Location: Plant Science ResearchTitle: Histological analysis and 3D reconstruction of winter cereal crowns recovering from freezing: a unique response in oat (Avena sativa L.)) Author
Submitted to: PLoS One
Publication Type: Peer Reviewed Journal
Publication Acceptance Date: 10/15/2012
Publication Date: 12/2/2012
Citation: Livingston, D.P., Henson, C.A., Wise, M.L., Tuong, T.D., Tallury, S., Duke, S. 2012. Histological analysis and 3D reconstruction of winter cereal crowns recovering from freezing: a unique response in oat (Avena sativa L.). PLoS One. 8(1): e53468. Interpretive Summary: Rye, wheat, barley and oats are crops which can be planted in the fall and harvested before summer the following year. Growing the fall-planted form of these crops always results in a significant increase in yield over their spring-planted counterparts. Winter survival of the below-ground portion of the stem, called the crown, is the only restriction to growing a fall planted crop. Numerous studies have been conducted on the acclimation of winter crops during fall that allow them to withstand winter conditions. Very little research has been done on mechanisms which plants use to regrow after winter. In this study the 4 winter cereals listed above were frozen and histologically studied during a period of recovery from freezing. Oat had a unique response to freezing that none of the other crops had. It was a barrier that stained deep red and separated live from dead tissue within the crown. We used color recognition, fluorescence microscopy and 3D reconstruction to characterize this barrier in preparation for a study of the change in metabolism of the crown during freezing. This analysis will help scientists better understand the ability of crops to adapt to climate change and enable farmers to have more choices as they manage the numerous difficulties associated with global warming.
Technical Abstract: The crown is the below ground portion of the stem of a grass which contains meristematic cells that give rise to new shoots and roots following winter.
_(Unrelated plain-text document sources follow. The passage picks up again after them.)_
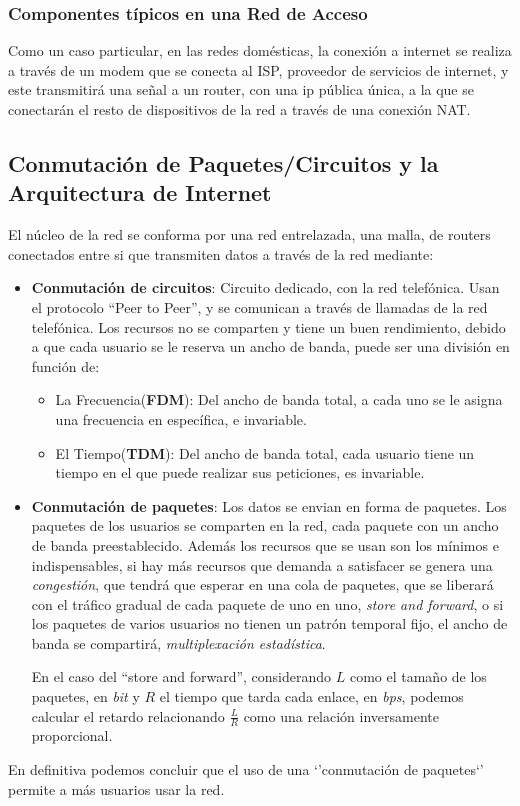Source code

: \subsubsection{Componentes típicos en una Red de Acceso}
\noindent Como un caso particular, en las redes domésticas, la conexión a internet se realiza a través de un modem que se conecta al ISP, proveedor de servicios de internet, y este transmitirá una señal a un router, con una ip pública única, a la que se conectarán el resto de dispositivos de la red a través de una conexión NAT.
\subsection{Conmutación de Paquetes/Circuitos y la Arquitectura de Internet}
\noindent El núcleo de la red se conforma por una red entrelazada, una malla, de routers conectados entre si que transmiten datos a través de la red mediante:
\begin{itemize}
        \item \textbf{Conmutación de circuitos}: Circuito dedicado, con la red telefónica. Usan el protocolo ``Peer to Peer'', y se comunican a través de llamadas de la red telefónica. Los recursos no se comparten y tiene un buen rendimiento, debido a que cada usuario se le reserva un ancho de banda, puede ser una división en función de:
              \begin{itemize}
                      \item La Frecuencia(\textbf{FDM}): Del ancho de banda total, a cada uno se le asigna una frecuencia en específica, e invariable.
                      \item El Tiempo(\textbf{TDM}): Del ancho de banda total, cada usuario tiene un tiempo en el que puede realizar sus peticiones, es invariable.
              \end{itemize}
        \item \textbf{Conmutación de paquetes}: Los datos se envian en forma de paquetes. Los paquetes de los usuarios se comparten en la red, cada paquete con un ancho de banda preestablecido. Además los recursos que se usan son los mínimos e indispensables, si hay más recursos que demanda a satisfacer se genera una \textit{congestión}, que tendrá que esperar en una cola de paquetes, que se liberará con el tráfico gradual de cada paquete de uno en uno, \textit{store and forward}, o si los paquetes de varios usuarios no tienen un patrón temporal fijo, el ancho de banda se compartirá, \textit{multiplexación estadística}.\par \noindent En el caso del ``store and forward'', considerando \(L\) como el tamaño de los paquetes, en \textit{bit} y \(R\) el tiempo que tarda cada enlace, en \textit{bps}, podemos calcular el retardo relacionando \(\frac{L}{R}\) como una relación inversamente proporcional.
\end{itemize}
\noindent En definitiva podemos concluir que el uso de una `'conmutación de paquetes`' permite a más usuarios usar la red.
To better understand mechanisms of survival from freezing, histological analysis was performed on rye, wheat, barley and oat plants that had been frozen, thawed and allowed to resume growth under controlled conditions. Extensive tissue disruption and abnormal cell structure was noticed in the center of the crown with relatively normal cells on the outside edge of the crown from 1 to 14 days after freezing. A unique visual response was found in oat in the shape of a ring of cells that stained red with Safranin. A tetrazolium analysis indicated that tissue immediately inside this ring of cells were dead and those outside were alive. This boundary layer or barrier between living and dead cells became visible at day 3 and by day 7 formed a continuous Safranin staining structure surrounding the core of the crown. Fluorescence microscopy revealed that the barrier fluoresced with excitation between 405 and 445 nm. HPLC analysis of crown extracts indicated significant differences in fluorescing compounds between unfrozen samples and those that resumed growth after freezing. The percentage of Safranin staining tissue in frozen plants was significantly higher than in unfrozen plants at 3, 7 and 14 days after freezing. Three dimensional reconstruction of a cross sectional series of images indicated that the red staining cells took on a somewhat spherical shape with regions of no staining where roots entered the crown.